Segment Open

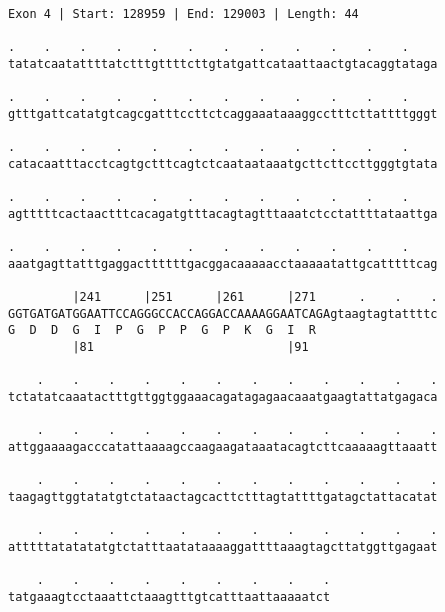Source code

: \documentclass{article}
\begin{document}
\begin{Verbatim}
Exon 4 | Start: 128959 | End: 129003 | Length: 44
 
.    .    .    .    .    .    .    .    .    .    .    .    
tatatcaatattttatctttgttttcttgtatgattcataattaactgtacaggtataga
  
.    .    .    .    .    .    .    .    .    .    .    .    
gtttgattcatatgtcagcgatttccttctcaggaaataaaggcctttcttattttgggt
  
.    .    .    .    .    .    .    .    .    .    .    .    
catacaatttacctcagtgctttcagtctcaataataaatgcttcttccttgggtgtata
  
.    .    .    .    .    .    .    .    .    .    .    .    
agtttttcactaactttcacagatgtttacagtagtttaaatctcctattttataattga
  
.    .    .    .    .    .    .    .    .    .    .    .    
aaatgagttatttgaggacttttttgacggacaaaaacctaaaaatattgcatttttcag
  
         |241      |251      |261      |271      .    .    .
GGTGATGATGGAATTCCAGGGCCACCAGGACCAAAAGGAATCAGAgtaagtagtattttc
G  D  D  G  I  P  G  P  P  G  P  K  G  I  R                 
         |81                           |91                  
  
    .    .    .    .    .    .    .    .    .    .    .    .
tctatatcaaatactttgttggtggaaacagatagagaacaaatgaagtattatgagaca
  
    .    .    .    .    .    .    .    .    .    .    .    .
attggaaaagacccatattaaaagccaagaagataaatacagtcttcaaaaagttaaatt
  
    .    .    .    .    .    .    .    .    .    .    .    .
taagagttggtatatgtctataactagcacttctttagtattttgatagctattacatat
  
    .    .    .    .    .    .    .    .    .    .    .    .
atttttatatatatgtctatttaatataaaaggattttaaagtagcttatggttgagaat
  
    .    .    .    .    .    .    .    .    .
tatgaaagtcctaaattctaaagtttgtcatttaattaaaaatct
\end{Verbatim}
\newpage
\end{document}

Segment Closed
Segment Open

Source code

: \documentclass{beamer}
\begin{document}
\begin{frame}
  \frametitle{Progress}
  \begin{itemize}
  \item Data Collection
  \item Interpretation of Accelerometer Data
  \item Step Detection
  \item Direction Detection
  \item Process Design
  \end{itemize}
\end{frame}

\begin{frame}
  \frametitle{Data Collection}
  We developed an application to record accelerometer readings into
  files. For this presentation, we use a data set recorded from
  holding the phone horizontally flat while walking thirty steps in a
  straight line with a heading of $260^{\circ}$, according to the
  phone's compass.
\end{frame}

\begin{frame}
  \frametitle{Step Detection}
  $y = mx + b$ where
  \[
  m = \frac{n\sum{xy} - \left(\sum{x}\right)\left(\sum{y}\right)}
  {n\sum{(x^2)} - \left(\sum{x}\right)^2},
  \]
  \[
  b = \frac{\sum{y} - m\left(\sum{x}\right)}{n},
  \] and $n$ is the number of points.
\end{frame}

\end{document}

Segment Closed

Lines containing the word "documentclass" must be found in the data above and copied.

> [Task solution]
: \documentclass{article}
: \documentclass{beamer}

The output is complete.